EXERCISE INPUT:
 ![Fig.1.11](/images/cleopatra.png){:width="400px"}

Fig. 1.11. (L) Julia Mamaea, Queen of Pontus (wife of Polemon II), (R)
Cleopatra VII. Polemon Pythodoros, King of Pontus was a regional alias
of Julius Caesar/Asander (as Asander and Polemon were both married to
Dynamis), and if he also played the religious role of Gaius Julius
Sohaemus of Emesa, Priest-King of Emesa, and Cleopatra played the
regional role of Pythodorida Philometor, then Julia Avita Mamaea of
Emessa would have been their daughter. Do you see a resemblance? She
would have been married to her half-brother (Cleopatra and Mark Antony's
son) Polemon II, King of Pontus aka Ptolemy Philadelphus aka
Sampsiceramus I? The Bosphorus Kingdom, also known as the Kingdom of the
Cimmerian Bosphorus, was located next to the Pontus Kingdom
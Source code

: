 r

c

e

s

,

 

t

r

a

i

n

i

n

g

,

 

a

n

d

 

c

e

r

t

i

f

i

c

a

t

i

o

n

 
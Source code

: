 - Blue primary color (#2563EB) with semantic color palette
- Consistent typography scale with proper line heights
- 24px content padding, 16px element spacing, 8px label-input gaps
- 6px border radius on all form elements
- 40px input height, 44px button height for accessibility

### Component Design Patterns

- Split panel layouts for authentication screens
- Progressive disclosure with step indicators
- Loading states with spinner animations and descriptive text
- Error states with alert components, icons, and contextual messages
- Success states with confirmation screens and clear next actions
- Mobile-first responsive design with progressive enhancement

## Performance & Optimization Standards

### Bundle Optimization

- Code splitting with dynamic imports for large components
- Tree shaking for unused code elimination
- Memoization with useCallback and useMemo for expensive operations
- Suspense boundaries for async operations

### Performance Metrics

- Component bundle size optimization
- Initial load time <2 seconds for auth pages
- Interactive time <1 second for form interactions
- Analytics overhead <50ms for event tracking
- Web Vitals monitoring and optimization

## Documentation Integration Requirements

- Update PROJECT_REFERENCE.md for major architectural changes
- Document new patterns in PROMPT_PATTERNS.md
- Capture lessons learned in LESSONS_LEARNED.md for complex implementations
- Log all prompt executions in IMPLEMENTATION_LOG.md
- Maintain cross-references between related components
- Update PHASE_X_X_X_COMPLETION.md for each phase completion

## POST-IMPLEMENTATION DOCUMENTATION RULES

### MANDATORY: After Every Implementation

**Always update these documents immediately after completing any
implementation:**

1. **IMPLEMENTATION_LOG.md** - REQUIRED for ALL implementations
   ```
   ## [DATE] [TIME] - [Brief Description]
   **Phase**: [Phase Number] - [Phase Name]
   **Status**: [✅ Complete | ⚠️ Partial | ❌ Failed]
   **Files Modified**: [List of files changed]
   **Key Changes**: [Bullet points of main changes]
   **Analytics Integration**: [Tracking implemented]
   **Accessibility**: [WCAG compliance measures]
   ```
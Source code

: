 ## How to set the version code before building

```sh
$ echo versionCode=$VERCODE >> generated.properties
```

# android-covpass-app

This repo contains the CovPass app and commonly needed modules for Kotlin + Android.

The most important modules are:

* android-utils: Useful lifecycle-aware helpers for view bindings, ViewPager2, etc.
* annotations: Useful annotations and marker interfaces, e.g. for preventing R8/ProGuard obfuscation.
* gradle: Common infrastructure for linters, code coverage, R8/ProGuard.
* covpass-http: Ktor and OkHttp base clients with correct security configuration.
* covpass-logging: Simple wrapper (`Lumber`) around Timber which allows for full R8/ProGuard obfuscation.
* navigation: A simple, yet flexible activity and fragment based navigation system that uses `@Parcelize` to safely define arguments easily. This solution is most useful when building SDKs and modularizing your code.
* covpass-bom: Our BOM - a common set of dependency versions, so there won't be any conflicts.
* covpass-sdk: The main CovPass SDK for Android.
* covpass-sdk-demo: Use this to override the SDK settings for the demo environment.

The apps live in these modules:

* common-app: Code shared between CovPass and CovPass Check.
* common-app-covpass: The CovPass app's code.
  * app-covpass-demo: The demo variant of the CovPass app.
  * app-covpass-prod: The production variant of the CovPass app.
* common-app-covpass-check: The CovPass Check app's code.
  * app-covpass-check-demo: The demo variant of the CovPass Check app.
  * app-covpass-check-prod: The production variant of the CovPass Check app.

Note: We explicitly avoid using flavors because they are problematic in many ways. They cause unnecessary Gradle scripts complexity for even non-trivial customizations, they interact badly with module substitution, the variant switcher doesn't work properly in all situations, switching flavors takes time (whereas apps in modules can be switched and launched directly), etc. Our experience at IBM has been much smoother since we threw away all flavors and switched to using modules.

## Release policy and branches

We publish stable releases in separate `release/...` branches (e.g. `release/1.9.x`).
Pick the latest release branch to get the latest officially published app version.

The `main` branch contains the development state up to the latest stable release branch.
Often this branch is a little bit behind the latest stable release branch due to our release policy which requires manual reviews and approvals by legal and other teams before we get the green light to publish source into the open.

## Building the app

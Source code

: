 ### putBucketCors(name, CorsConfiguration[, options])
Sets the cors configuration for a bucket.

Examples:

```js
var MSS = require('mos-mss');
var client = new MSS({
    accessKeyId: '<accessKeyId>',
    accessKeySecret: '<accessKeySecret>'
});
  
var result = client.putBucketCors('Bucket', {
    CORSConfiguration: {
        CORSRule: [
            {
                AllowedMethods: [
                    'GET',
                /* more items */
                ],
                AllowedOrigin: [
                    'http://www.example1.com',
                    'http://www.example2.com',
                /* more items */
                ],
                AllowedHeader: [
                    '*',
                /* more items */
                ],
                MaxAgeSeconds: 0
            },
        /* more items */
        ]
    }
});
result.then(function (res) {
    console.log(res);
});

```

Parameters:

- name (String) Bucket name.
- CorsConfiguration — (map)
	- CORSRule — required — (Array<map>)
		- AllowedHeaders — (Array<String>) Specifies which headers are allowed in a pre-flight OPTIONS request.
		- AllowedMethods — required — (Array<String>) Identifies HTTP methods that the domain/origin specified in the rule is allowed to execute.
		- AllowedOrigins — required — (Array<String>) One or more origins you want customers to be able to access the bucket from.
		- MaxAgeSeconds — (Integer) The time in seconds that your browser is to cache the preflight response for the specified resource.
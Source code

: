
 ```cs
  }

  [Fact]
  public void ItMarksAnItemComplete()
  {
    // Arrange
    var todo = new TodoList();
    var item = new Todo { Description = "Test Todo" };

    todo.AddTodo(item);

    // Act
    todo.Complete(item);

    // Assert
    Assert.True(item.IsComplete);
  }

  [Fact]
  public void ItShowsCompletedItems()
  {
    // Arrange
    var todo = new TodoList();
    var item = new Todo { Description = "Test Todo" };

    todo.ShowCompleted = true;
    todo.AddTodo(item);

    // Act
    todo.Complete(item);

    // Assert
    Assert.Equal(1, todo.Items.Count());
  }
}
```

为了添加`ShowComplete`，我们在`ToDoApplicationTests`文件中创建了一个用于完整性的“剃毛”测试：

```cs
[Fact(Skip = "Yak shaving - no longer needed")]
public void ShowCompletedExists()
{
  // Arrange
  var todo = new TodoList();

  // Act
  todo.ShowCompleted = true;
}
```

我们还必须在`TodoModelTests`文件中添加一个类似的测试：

TASK REQUIREMENTS:
Of the entries above, repeat exactly the lines from the line with "preventing R8/ProGuard obfuscation." through the line with "stable release branch.", both of them included.

SOLVED PROBLEM:
* annotations: Useful annotations and marker interfaces, e.g. for preventing R8/ProGuard obfuscation.
* gradle: Common infrastructure for linters, code coverage, R8/ProGuard.
* covpass-http: Ktor and OkHttp base clients with correct security configuration.
* covpass-logging: Simple wrapper (`Lumber`) around Timber which allows for full R8/ProGuard obfuscation.
* navigation: A simple, yet flexible activity and fragment based navigation system that uses `@Parcelize` to safely define arguments easily. This solution is most useful when building SDKs and modularizing your code.
* covpass-bom: Our BOM - a common set of dependency versions, so there won't be any conflicts.
* covpass-sdk: The main CovPass SDK for Android.
* covpass-sdk-demo: Use this to override the SDK settings for the demo environment.

The apps live in these modules:

* common-app: Code shared between CovPass and CovPass Check.
* common-app-covpass: The CovPass app's code.
  * app-covpass-demo: The demo variant of the CovPass app.
  * app-covpass-prod: The production variant of the CovPass app.
* common-app-covpass-check: The CovPass Check app's code.
  * app-covpass-check-demo: The demo variant of the CovPass Check app.
  * app-covpass-check-prod: The production variant of the CovPass Check app.

Note: We explicitly avoid using flavors because they are problematic in many ways. They cause unnecessary Gradle scripts complexity for even non-trivial customizations, they interact badly with module substitution, the variant switcher doesn't work properly in all situations, switching flavors takes time (whereas apps in modules can be switched and launched directly), etc. Our experience at IBM has been much smoother since we threw away all flavors and switched to using modules.

## Release policy and branches

We publish stable releases in separate `release/...` branches (e.g. `release/1.9.x`).
Pick the latest release branch to get the latest officially published app version.

The `main` branch contains the development state up to the latest stable release branch.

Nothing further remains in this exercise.